Database Configuration - EnterpriseDB Postgres Distributed (PGD)

note

The following configuration considerations use EnterpriseDB Postgres Distributed (PGD) as an illustrative example. These recommendations may vary depending on the specific database clustering or replication solution in use. Please consult your platform-specific guidance.

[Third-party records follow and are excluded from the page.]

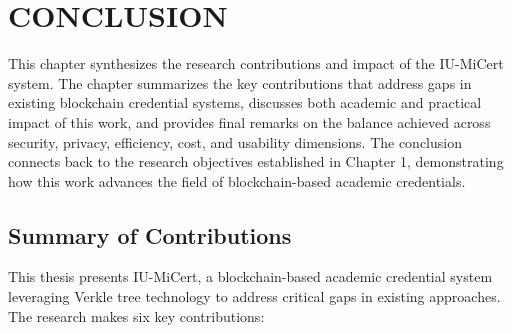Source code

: \chapter{CONCLUSION}
\label{ch:conclusion}

This chapter synthesizes the research contributions and impact of the IU-MiCert system. The chapter summarizes the key contributions that address gaps in existing blockchain credential systems, discusses both academic and practical impact of this work, and provides final remarks on the balance achieved across security, privacy, efficiency, cost, and usability dimensions. The conclusion connects back to the research objectives established in Chapter 1, demonstrating how this work advances the field of blockchain-based academic credentials.

\section{Summary of Contributions}
\label{sec:contribution-summary}

This thesis presents IU-MiCert, a blockchain-based academic credential system leveraging Verkle tree technology to address critical gaps in existing approaches. The research makes six key contributions:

  • Sequences: Use galloc to avoid conflicts across nodes
  • Schema Handling: Use Liquibase hotfix to avoid DDL replication issues
  • Replica Identity:
    • Prefer DEFAULT over FULL for performance and WAL efficiency
  • RPO Assurance: Regular replication lag checks required

Failover Scenarios

This section outlines the types of failover events and disruptions that the Digital.ai Release Multi-DC HA solution is designed to handle, ensuring business continuity and resilience:

  • Node crashes
  • Database (DB) or Load Balancer failures
  • Network partitions
  • Cluster Manager quorum loss
  • Stress and repeat failover events
  • Recovery Time Objective (RTO) and Recovery Point Objective (RPO) measurements
    • RTO (Recovery Time Objective): The maximum acceptable time to restore service after a disruption
    • RPO (Recovery Point Objective): The maximum acceptable amount of data loss measured in time

Business Benefits

  • Minimize Downtime: Achieve industry-leading RTO/RPO for mission-critical release operations.
  • Reduce Operational Overhead: Automation and self-healing reduce the need for manual intervention and lower TCO.
  • Enhance Compliance: Built-in auditability and security controls support regulatory requirements.
  • Future-Proof Scalability: Easily extend to new regions or cloud providers as your business grows.

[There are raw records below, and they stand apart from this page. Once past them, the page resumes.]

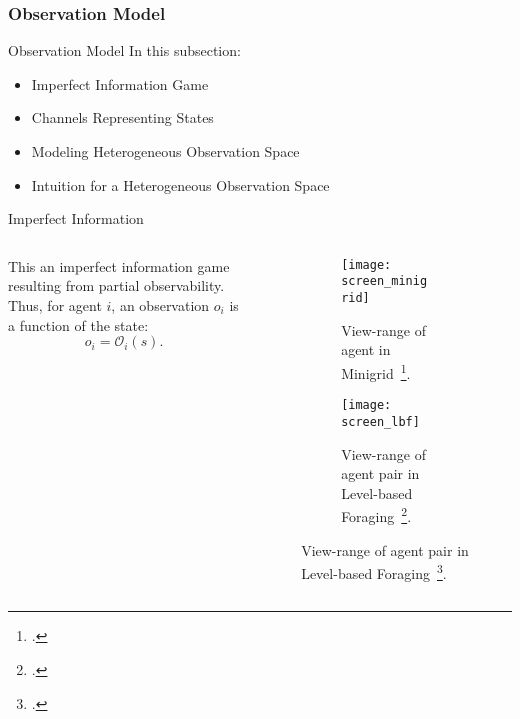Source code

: \subsubsection{Observation Model}

\begin{frame}{Observation Model}
    In this subsection:
    \begin{itemize}
        \item Imperfect Information Game
        \item Channels Representing States
        \item Modeling Heterogeneous Observation Space
        \item Intuition for a Heterogeneous Observation Space
    \end{itemize}
\end{frame}

\begin{frame}{Imperfect Information}
    \begin{columns}
        \begin{column}{0.4\linewidth}
            This an imperfect information game resulting from partial observability.
            \\[1em]
            Thus, for agent \(i\), an observation \(o_i\) is a function of the state:
            \[o_i = \mathcal{O}_i(s) .\]
        \end{column}
        \begin{column}{0.5\linewidth}
            \begin{figure}
                \begin{subfigure}[t]{0.45\textwidth}
                    \texttt{[image: screen\_minigrid]}
                    \caption{View-range of agent in Minigrid~\footcite{chevalier-boisvert2023}.}
                \end{subfigure}
                \hfill
                \begin{subfigure}[t]{0.45\textwidth}
                    \texttt{[image: screen\_lbf]}
                    \caption{View-range of agent pair in Level-based Foraging~\footcite{papoudakis2021}.}
                \end{subfigure}
            \end{figure}
        \end{column}
    \end{columns}
\end{frame}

Professional Services Engagement

While this document illustrates the possibilities with Digital.ai Release Multi-DC HA, a successful implementation requires careful planning, integration, and validation. Our Professional Services team brings deep expertise to ensure your deployment is robust, secure, and tailored to your unique needs. Contact us to learn how we can help you realize the full value of Multi-DC HA.

Procedure to Set up Multi-DC HA

note

The following procedure uses EnterpriseDB Postgres Distributed (PGD) as an illustrative example. These recommendations may vary depending on the specific database clustering or replication solution in use. Please consult your platform-specific guidance.

  1. Install Release Clusters on both DCs with Pekko configuration
  2. Set up EnterpriseDB PGD for multi-master sync (or master-slave with failover hooks)
  3. Configure Cluster Manager across at least 3 nodes
  4. Set up Load Balancers (F5 local + GSLB global)
  5. Deploy Dynatrace or synthetic monitoring
  6. Configure failover thresholds and checks in monitor.yaml
  7. Perform dry-run failover tests and verify RTO/RPO
  8. Set up alerts, logging, and notifications